§ **Task description**
Both the line with "0. Como una" and the line with "0. Visitar [127.0.0.1:9000](https://127.0.0.1:9000/)" in the records below must appear in the output, along with every line between them, exactly and with nothing added.
☆ ☆ ☆ ☆
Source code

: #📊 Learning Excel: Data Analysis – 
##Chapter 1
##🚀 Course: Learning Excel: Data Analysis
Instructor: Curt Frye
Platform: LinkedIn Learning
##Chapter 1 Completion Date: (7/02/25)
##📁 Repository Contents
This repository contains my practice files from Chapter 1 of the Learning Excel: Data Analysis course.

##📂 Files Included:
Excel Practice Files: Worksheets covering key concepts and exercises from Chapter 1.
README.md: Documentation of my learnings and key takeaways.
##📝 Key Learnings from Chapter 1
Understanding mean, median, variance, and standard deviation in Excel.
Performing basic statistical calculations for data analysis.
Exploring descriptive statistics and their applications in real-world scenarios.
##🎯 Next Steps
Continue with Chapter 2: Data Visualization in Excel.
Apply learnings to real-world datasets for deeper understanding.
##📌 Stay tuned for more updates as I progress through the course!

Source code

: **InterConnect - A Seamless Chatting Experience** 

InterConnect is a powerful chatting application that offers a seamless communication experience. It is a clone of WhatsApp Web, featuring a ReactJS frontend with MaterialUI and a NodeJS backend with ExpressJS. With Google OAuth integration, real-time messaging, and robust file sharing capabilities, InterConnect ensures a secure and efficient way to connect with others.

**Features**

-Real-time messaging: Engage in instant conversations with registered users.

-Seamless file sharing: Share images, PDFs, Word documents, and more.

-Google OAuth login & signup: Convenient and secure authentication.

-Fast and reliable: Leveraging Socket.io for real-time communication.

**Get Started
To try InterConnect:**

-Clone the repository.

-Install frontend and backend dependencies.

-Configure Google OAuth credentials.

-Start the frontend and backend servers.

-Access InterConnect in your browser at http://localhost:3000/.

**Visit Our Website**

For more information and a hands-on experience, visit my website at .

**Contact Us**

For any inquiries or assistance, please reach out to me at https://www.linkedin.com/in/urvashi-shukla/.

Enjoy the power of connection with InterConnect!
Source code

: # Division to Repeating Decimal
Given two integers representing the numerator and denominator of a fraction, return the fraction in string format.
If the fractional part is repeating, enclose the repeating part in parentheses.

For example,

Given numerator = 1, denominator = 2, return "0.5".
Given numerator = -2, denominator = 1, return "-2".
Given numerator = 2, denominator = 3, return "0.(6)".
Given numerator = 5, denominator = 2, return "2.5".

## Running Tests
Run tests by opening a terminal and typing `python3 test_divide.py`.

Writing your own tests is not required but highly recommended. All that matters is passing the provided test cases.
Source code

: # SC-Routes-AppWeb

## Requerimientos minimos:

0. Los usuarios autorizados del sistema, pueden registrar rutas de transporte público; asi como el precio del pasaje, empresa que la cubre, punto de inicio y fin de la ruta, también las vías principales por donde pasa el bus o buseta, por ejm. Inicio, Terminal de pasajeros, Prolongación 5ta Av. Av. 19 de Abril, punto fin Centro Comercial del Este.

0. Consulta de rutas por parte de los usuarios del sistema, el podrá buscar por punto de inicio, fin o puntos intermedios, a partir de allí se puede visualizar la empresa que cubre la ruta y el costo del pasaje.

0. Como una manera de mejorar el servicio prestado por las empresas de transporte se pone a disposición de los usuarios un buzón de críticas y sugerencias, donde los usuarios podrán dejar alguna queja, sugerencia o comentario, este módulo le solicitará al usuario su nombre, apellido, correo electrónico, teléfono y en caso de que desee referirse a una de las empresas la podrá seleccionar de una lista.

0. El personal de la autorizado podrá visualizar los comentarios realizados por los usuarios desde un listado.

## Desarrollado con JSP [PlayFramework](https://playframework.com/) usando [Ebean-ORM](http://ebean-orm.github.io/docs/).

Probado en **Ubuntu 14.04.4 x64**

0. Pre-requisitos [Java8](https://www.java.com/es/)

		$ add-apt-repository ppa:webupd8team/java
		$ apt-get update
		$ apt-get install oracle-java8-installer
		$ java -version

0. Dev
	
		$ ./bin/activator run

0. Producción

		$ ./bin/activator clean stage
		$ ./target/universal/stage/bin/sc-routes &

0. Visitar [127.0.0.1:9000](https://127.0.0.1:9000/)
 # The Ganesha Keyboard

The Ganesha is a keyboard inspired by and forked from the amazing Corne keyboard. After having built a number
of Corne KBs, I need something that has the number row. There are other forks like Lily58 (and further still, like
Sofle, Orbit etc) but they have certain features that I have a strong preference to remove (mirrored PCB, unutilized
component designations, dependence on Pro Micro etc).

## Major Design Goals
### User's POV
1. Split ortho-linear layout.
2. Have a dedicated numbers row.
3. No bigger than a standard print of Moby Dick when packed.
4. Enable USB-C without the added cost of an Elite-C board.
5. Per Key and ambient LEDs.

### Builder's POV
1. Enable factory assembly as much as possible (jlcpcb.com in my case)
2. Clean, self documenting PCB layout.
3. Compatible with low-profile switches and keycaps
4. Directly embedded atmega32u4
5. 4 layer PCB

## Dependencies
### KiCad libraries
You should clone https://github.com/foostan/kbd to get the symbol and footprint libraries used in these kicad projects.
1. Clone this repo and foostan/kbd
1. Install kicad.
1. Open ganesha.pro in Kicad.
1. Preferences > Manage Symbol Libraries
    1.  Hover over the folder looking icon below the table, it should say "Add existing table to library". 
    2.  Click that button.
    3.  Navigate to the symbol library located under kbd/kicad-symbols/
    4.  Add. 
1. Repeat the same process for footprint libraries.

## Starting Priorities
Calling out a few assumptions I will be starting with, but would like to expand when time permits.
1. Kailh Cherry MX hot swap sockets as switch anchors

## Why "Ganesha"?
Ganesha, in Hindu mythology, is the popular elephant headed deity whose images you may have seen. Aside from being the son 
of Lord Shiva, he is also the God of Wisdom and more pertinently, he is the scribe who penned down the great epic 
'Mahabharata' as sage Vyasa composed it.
☆ ☆ ☆ ☆
§ **Answer**
0. Como una manera de mejorar el servicio prestado por las empresas de transporte se pone a disposición de los usuarios un buzón de críticas y sugerencias, donde los usuarios podrán dejar alguna queja, sugerencia o comentario, este módulo le solicitará al usuario su nombre, apellido, correo electrónico, teléfono y en caso de que desee referirse a una de las empresas la podrá seleccionar de una lista.

0. El personal de la autorizado podrá visualizar los comentarios realizados por los usuarios desde un listado.

## Desarrollado con JSP [PlayFramework](https://playframework.com/) usando [Ebean-ORM](http://ebean-orm.github.io/docs/).

Probado en **Ubuntu 14.04.4 x64**

0. Pre-requisitos [Java8](https://www.java.com/es/)

		$ add-apt-repository ppa:webupd8team/java
		$ apt-get update
		$ apt-get install oracle-java8-installer
		$ java -version

0. Dev
	
		$ ./bin/activator run

0. Producción

		$ ./bin/activator clean stage
		$ ./target/universal/stage/bin/sc-routes &

0. Visitar [127.0.0.1:9000](https://127.0.0.1:9000/)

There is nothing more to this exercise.